━━━━━ Data in this exercise ━━━━━

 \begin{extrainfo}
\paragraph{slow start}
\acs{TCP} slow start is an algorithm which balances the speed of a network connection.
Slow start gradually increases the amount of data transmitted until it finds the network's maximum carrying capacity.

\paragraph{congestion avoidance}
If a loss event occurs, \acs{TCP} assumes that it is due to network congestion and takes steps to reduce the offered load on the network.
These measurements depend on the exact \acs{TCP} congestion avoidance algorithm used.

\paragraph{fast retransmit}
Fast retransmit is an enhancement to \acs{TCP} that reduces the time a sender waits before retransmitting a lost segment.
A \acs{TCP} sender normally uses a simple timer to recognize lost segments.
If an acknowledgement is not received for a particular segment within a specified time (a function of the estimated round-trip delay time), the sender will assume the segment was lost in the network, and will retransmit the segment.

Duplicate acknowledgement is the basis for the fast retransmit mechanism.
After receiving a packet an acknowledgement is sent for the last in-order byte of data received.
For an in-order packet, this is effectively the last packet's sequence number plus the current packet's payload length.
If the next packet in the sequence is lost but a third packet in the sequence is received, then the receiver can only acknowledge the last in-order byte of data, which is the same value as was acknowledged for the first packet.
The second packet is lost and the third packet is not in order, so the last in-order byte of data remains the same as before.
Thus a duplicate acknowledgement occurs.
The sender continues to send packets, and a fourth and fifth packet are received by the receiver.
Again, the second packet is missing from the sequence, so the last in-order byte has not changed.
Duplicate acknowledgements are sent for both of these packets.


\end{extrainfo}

━━━━━

■ **Exercise description**
Give the exact lines, and only those, from the line containing "These measurements depend" through the line containing "Duplicate acknowledgements are" in the entries above.

■ **Solution**
These measurements depend on the exact \acs{TCP} congestion avoidance algorithm used.

\paragraph{fast retransmit}
Fast retransmit is an enhancement to \acs{TCP} that reduces the time a sender waits before retransmitting a lost segment.
A \acs{TCP} sender normally uses a simple timer to recognize lost segments.
If an acknowledgement is not received for a particular segment within a specified time (a function of the estimated round-trip delay time), the sender will assume the segment was lost in the network, and will retransmit the segment.

Duplicate acknowledgement is the basis for the fast retransmit mechanism.
After receiving a packet an acknowledgement is sent for the last in-order byte of data received.
For an in-order packet, this is effectively the last packet's sequence number plus the current packet's payload length.
If the next packet in the sequence is lost but a third packet in the sequence is received, then the receiver can only acknowledge the last in-order byte of data, which is the same value as was acknowledged for the first packet.
The second packet is lost and the third packet is not in order, so the last in-order byte of data remains the same as before.
Thus a duplicate acknowledgement occurs.
The sender continues to send packets, and a fourth and fifth packet are received by the receiver.
Again, the second packet is missing from the sequence, so the last in-order byte has not changed.
Duplicate acknowledgements are sent for both of these packets.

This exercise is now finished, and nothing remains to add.